Dataset excerpts:
____

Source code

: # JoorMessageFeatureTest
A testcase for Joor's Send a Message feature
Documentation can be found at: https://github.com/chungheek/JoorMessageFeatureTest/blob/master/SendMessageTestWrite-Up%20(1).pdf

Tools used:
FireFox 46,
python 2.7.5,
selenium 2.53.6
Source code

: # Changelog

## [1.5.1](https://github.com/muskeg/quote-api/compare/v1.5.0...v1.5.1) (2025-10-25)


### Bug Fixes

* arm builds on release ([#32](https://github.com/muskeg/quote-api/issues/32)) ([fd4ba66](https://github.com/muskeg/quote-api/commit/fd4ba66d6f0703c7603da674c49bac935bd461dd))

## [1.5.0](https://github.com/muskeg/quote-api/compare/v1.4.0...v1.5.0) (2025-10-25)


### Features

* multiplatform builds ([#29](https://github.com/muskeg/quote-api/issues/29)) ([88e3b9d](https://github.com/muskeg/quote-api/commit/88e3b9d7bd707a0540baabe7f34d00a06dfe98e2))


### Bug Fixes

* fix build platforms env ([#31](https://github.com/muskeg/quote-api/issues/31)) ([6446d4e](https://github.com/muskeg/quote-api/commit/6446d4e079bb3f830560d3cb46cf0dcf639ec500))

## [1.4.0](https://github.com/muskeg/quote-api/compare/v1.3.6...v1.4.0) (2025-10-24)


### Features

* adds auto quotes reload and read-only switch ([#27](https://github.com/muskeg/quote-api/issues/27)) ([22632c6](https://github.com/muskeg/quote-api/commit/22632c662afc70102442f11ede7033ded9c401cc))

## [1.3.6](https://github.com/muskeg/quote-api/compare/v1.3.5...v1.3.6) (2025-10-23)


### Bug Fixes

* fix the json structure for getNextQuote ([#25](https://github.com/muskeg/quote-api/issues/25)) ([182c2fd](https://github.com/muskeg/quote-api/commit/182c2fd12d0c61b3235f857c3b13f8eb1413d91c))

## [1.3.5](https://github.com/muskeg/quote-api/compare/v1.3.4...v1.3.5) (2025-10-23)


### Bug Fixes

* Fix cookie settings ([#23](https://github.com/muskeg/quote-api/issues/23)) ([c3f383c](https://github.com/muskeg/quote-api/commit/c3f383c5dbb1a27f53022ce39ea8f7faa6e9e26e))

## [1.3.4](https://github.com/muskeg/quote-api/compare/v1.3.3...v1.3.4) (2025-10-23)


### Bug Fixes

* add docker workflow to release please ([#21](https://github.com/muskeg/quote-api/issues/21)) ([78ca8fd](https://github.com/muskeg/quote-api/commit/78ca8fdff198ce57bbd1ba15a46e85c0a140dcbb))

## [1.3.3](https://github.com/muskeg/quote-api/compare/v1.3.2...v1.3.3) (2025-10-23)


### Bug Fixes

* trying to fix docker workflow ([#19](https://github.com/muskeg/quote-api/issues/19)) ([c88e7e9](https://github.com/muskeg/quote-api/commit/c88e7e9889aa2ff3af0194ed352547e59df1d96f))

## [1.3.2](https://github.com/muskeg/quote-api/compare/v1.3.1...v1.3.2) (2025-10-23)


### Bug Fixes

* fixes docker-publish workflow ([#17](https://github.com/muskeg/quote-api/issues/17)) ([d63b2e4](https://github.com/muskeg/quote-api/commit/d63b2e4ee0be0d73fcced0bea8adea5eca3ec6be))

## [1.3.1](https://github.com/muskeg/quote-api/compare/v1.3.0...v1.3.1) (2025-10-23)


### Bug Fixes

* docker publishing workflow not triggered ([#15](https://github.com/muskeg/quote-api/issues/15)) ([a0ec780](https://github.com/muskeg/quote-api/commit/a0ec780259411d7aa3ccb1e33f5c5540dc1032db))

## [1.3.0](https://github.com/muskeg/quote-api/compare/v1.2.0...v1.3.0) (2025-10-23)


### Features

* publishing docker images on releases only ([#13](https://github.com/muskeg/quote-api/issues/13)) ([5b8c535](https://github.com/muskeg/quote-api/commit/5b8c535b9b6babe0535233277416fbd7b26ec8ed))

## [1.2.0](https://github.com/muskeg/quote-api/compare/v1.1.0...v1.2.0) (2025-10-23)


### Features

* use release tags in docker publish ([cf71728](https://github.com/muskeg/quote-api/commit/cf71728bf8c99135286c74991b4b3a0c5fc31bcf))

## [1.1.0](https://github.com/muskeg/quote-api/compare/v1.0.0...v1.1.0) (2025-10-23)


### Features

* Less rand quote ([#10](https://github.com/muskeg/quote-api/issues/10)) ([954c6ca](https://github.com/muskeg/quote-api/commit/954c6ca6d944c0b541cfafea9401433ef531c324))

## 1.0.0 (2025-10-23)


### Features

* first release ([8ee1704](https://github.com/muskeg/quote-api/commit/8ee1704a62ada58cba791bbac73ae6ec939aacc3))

____

Exercise: Starting at the line above that contains "adds auto quotes", write out each line exactly until the line that contains "trying to fix" has been written, and stop there.

Reply to the exercise:
* adds auto quotes reload and read-only switch ([#27](https://github.com/muskeg/quote-api/issues/27)) ([22632c6](https://github.com/muskeg/quote-api/commit/22632c662afc70102442f11ede7033ded9c401cc))

## [1.3.6](https://github.com/muskeg/quote-api/compare/v1.3.5...v1.3.6) (2025-10-23)


### Bug Fixes

* fix the json structure for getNextQuote ([#25](https://github.com/muskeg/quote-api/issues/25)) ([182c2fd](https://github.com/muskeg/quote-api/commit/182c2fd12d0c61b3235f857c3b13f8eb1413d91c))

## [1.3.5](https://github.com/muskeg/quote-api/compare/v1.3.4...v1.3.5) (2025-10-23)


### Bug Fixes

* Fix cookie settings ([#23](https://github.com/muskeg/quote-api/issues/23)) ([c3f383c](https://github.com/muskeg/quote-api/commit/c3f383c5dbb1a27f53022ce39ea8f7faa6e9e26e))

## [1.3.4](https://github.com/muskeg/quote-api/compare/v1.3.3...v1.3.4) (2025-10-23)


### Bug Fixes

* add docker workflow to release please ([#21](https://github.com/muskeg/quote-api/issues/21)) ([78ca8fd](https://github.com/muskeg/quote-api/commit/78ca8fdff198ce57bbd1ba15a46e85c0a140dcbb))

## [1.3.3](https://github.com/muskeg/quote-api/compare/v1.3.2...v1.3.3) (2025-10-23)


### Bug Fixes

* trying to fix docker workflow ([#19](https://github.com/muskeg/quote-api/issues/19)) ([c88e7e9](https://github.com/muskeg/quote-api/commit/c88e7e9889aa2ff3af0194ed352547e59df1d96f))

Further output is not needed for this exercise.